Items listed in a dataset
== Segment start ==

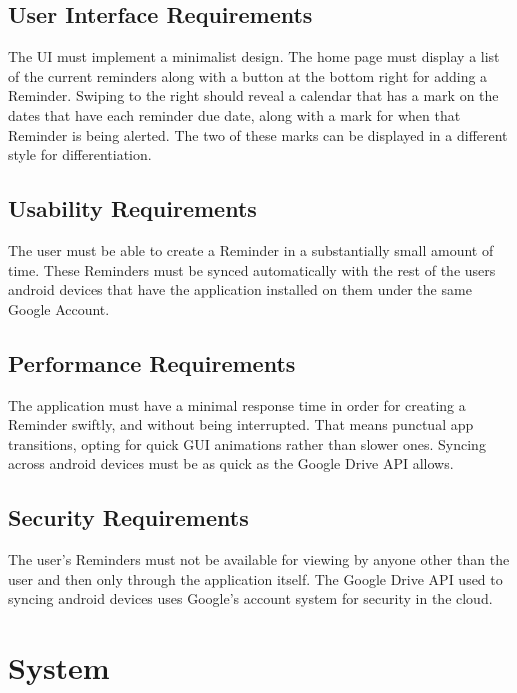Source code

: \documentclass[12pt]{article}
\begin{document}
\subsection{User Interface Requirements}
The UI must implement a minimalist design. The home page must display a list of the current reminders along with a button at the bottom right for adding a Reminder. Swiping to the right should reveal a calendar that has a mark on the dates that have each reminder due date, along with a mark for when that Reminder is being alerted. The two of these marks can be displayed in a different style for differentiation. 

\subsection{Usability Requirements}
The user must be able to create a Reminder in a substantially small amount of time. These Reminders must be synced automatically with the rest of the users android devices that have the application installed on them under the same Google Account.

\subsection{Performance Requirements}
The application must have a minimal response time in order for creating a Reminder swiftly, and without being interrupted. That means punctual app transitions, opting for quick GUI animations rather than slower ones. Syncing across android devices must be as quick as the Google Drive API allows. 

\subsection{Security Requirements}
The user's Reminders must not be available for viewing by anyone other than the user and then only through the application itself.  The Google Drive API used to syncing android devices uses Google's account system for security in the cloud. 

\section{System}\label{system}
\end{document}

== Segment end ==

Exercise aim
Copy the entries above verbatim. Pictures do not belong in the copy.

Output for this exercise
Source code

: \documentclass[12pt]{article}
\begin{document}
\subsection{User Interface Requirements}
The UI must implement a minimalist design. The home page must display a list of the current reminders along with a button at the bottom right for adding a Reminder. Swiping to the right should reveal a calendar that has a mark on the dates that have each reminder due date, along with a mark for when that Reminder is being alerted. The two of these marks can be displayed in a different style for differentiation. 

\subsection{Usability Requirements}
The user must be able to create a Reminder in a substantially small amount of time. These Reminders must be synced automatically with the rest of the users android devices that have the application installed on them under the same Google Account.

\subsection{Performance Requirements}
The application must have a minimal response time in order for creating a Reminder swiftly, and without being interrupted. That means punctual app transitions, opting for quick GUI animations rather than slower ones. Syncing across android devices must be as quick as the Google Drive API allows. 

\subsection{Security Requirements}
The user's Reminders must not be available for viewing by anyone other than the user and then only through the application itself.  The Google Drive API used to syncing android devices uses Google's account system for security in the cloud. 

\section{System}\label{system}
\end{document}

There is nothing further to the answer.